Glass bracelet
An item at Metropolitan Museum of Art
Translucent cobalt blue; trails in opaque yellow. Seamless broad band with flattened semicircular cross section. On outer surface, three ribs running around band, central one projecting out more; outer ribs decorated with four matching lengths of zigzag trail; central rib with four longer lengths of zigzag trail interspersed with four sets of three blobs. Broken and repaired, with chips missing from broken edges, and some of trails missing, leaving hollows in surface of bracelet; pinprick and elongated bubbles; surface pitting and patches of weathering.
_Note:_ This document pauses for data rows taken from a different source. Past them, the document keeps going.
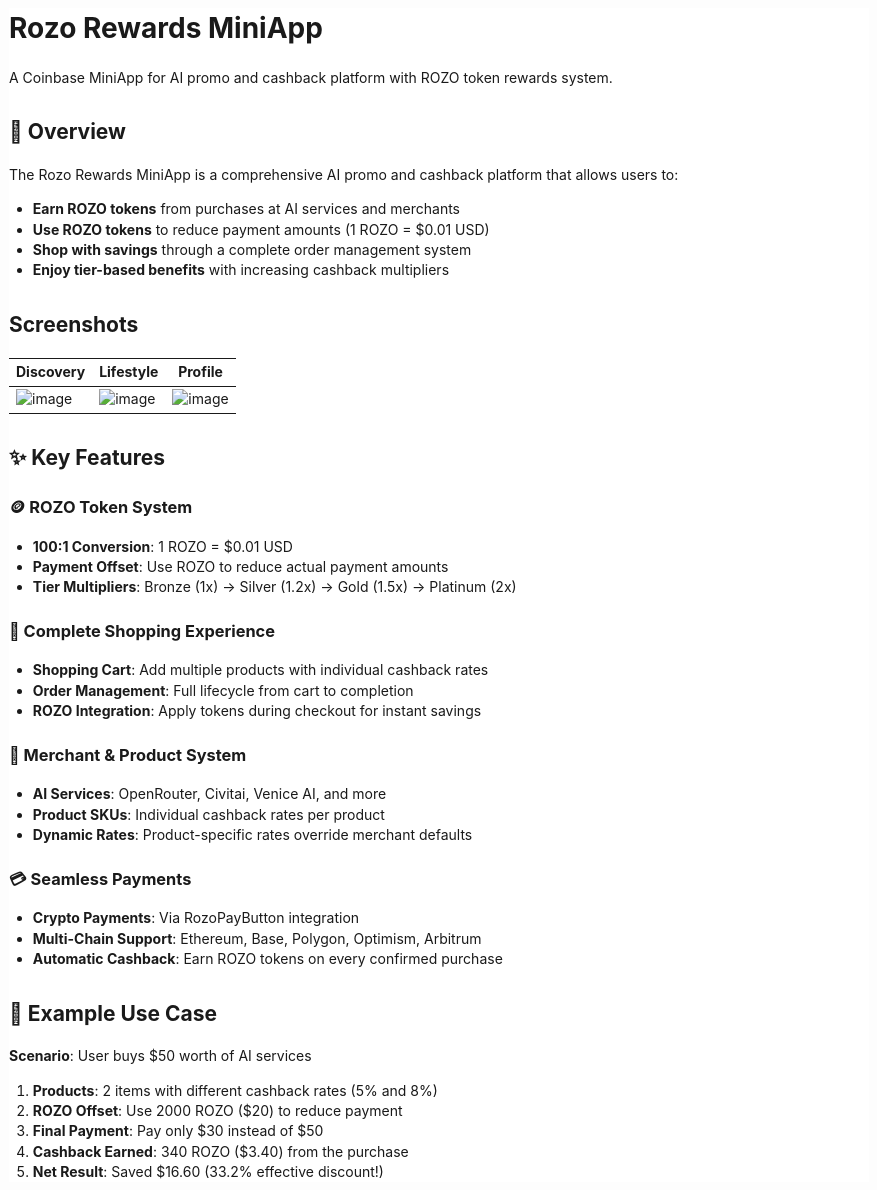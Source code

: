 # Rozo Rewards MiniApp

A Coinbase MiniApp for AI promo and cashback platform with ROZO token rewards system.

## 🎯 Overview

The Rozo Rewards MiniApp is a comprehensive AI promo and cashback platform that allows users to:
- **Earn ROZO tokens** from purchases at AI services and merchants
- **Use ROZO tokens** to reduce payment amounts (1 ROZO = $0.01 USD)
- **Shop with savings** through a complete order management system
- **Enjoy tier-based benefits** with increasing cashback multipliers

## Screenshots
| Discovery | Lifestyle | Profile |
|---|---|---|
| <img width="1284" height="2778" alt="image" src="https://github.com/user-attachments/assets/e66d2bb1-8dcb-40bd-a812-6e7e310f4f8d" /> | <img width="1284" height="2778" alt="image" src="https://github.com/user-attachments/assets/9f21188b-196a-4b71-a8f5-87a05e553676" /> | <img width="1284" height="2778" alt="image" src="https://github.com/user-attachments/assets/a3f333e9-b2d0-4337-b32a-957d275e87a3" /> |

## ✨ Key Features

### 🪙 ROZO Token System
- **100:1 Conversion**: 1 ROZO = $0.01 USD
- **Payment Offset**: Use ROZO to reduce actual payment amounts
- **Tier Multipliers**: Bronze (1x) → Silver (1.2x) → Gold (1.5x) → Platinum (2x)

### 🛒 Complete Shopping Experience
- **Shopping Cart**: Add multiple products with individual cashback rates
- **Order Management**: Full lifecycle from cart to completion
- **ROZO Integration**: Apply tokens during checkout for instant savings

### 🏪 Merchant & Product System
- **AI Services**: OpenRouter, Civitai, Venice AI, and more
- **Product SKUs**: Individual cashback rates per product
- **Dynamic Rates**: Product-specific rates override merchant defaults

### 💳 Seamless Payments
- **Crypto Payments**: Via RozoPayButton integration
- **Multi-Chain Support**: Ethereum, Base, Polygon, Optimism, Arbitrum
- **Automatic Cashback**: Earn ROZO tokens on every confirmed purchase

## 🚀 Example Use Case

**Scenario**: User buys $50 worth of AI services

1. **Products**: 2 items with different cashback rates (5% and 8%)
2. **ROZO Offset**: Use 2000 ROZO ($20) to reduce payment
3. **Final Payment**: Pay only $30 instead of $50
4. **Cashback Earned**: 340 ROZO ($3.40) from the purchase
5. **Net Result**: Saved $16.60 (33.2% effective discount!)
Similar bracelets have been found at La Tene sites in central Europe.
Greek and Roman Art
An exhibit at Metropolitan Museum of Art
The Museum's collection of Greek and Roman art comprises more than thirty thousand works ranging in date from the Neolithic period (ca. 4500 B.C.) to the time of the Roman emperor Constantine's conversion to Christianity in A.D. 312. It includes the art of many cultures and is among the most comprehensive in North America. The geographic regions represented are Greece and Italy, but not as delimited by modern political frontiers: Greek colonies were established around the Mediterranean basin and on the shores of the Black Sea, and Cyprus became increasingly Hellenized. For Roman art, the geographical limits coincide with the expansion of the Roman Empire. The department also exhibits the art of prehistoric Greece (Helladic, Cycladic, and Minoan) and pre-Roman art of Italic peoples, notably the Etruscans.